Sunday, August 23, 2015

The stock market and the Daily Bread Food Bank

"Feed their hopes, but give them only just enough to keep them from despair," Maxims and Reflections of Francesco Guicciardini (1483-1540).

Wal-Mart stock dropped 3 percent after the company announced wage increases for their U.S. employees. An hourly salary of  $8.78 will increase to $10 sometime next year. No word if this largesse will be shared with Canadians.  Even if it does, it will not keep Wal-Mart employees from visiting the Daily Bread Food Bank.

It's ironic that certain Wal-Mart outlets contain drop boxes for the Food Bank. Ironic because it is Wal-Mart employees who are forced to use that service. Customers who  donate to those boxes are in effect subsidizing Wal-Mart starvation wages, and if the donated food was purchased at Wal-Mart, to  improving the company's profit margin.

All this inspired the revival a blog post of June 9, 2008: "Stock market promotes class warfare." Here it is:

Several years ago, the error-prone Canadian Imperial Bank of Canada (CIBC) negotiated a financial arrangement with the ill-fated Enron Corporation. "In order to extract itself from an Enron-related class-action suit, CIBC would concede a US$2.4-million settlement, the largest one-time charge ever taken by a Canadian bank, " according to The Financial Post of June 2006. CIBC maintained this in no way admitted any wrong-doing. (Do they enjoy giving away their money?)

This news was delivered to CIBC shareholders by Gerald McCaughey to whom had just been passed the CEO's mantle "from the singed fingertips of John Hunkin" who signed the Enron deal while enjoying a salary of $29.5-million (Report on Business, October 2006). To help re-coup some of this loss, McCaughey "took the axe to 950 managers, including 50 executives." This contribution to the unemployed garnered shareholder praise.

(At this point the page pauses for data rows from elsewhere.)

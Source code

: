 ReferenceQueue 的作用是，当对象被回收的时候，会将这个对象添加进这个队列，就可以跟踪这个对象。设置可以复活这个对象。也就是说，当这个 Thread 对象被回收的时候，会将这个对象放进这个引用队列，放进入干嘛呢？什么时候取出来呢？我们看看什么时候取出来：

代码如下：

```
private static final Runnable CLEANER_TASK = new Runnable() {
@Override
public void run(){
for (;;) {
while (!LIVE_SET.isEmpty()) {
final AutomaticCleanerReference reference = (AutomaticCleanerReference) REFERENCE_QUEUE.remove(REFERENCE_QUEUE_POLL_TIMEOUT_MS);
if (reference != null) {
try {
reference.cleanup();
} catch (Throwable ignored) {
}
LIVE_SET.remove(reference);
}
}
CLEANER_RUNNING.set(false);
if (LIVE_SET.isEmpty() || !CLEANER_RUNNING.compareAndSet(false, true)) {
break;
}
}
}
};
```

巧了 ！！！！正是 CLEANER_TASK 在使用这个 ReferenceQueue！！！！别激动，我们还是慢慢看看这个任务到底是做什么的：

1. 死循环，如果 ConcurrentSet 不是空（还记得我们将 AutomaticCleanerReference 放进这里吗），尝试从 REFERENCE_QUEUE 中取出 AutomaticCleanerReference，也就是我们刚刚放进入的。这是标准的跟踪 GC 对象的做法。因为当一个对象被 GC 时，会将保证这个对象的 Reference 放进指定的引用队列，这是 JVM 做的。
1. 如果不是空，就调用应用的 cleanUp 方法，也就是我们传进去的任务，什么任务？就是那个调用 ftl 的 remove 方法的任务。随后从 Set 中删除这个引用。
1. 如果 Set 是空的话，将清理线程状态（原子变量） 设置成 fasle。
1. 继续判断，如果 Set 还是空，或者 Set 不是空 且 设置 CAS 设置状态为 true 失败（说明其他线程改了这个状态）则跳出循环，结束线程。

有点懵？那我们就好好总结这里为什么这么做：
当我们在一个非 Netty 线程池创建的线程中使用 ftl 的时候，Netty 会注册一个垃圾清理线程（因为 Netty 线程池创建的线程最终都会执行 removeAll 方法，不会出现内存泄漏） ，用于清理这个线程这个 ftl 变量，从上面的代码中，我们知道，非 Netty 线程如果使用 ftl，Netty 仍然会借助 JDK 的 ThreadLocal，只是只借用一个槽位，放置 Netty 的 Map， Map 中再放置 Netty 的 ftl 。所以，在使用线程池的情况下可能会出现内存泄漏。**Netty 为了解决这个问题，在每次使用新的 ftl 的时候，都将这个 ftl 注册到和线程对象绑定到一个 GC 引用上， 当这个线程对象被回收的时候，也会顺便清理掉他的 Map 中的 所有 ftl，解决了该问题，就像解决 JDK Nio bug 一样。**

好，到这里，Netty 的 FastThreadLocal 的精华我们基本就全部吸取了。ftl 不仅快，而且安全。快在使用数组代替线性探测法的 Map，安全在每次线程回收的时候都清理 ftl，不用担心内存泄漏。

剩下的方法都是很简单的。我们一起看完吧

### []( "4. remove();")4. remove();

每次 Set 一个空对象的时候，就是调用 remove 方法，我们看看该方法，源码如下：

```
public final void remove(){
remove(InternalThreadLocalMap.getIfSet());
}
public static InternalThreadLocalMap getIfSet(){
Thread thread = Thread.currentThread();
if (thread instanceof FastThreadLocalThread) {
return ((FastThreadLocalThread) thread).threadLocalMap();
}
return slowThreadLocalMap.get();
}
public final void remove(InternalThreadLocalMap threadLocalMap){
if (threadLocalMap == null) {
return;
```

McCaughey's action threw 950 breadwinners on the job market, while Hunkin retired "with approximately $52 million in stock and securities" (The Globe and Mail, August 5, 2005).

On one side of the financial divide, we have the bank shareholders demanding even more bloodletting in order to enhance share value. On the other side, we have almost a thousand newly unemployed, one of whom may be you or your neighbour. In one house, we see a shareholder cheering while next door the family of a former banker worries about the mortgage and the cost of the children's education.

On the national scene, we see share value increasing as unemployment increases. It signals to employers greater competition among the unemployed for the jobs they offer. The temptation to take advantage of the situation is too great in the face of shareholder demands for greater profits. It means lower wages, fewer benefits, and worse working conditions for employees.

Internationally, we see large corporations moving offshore in order to realize lower costs and lower taxes. Again shareholders cheer as their own domestic economic base disintegrates.

Hedge fund investors speculate on the price of oil in the hope that tropical storms will strike the oil rigs in the Gulf of Mexico thus reducing oil availability. They cheer unrest in the Middle East. That too increases oil prices. [2015 note: Current low oil prices are due to Saudi Arabia politics, not economics.]

Much of the stock market is based on harm to a large segment of society for the benefit of the minority of investors who profit from injury to their fellow citizens.

As these scenarios multiply across our economy, we have the seeds of class warfare. The very nature of the stock market pits one element of society against the other.

"Modern societies are conflictual: class against class, interest against interest, men against women, workers against employers. In this, Marx was deeply right."  -- Michael Ignatieff, The Rights Revolution.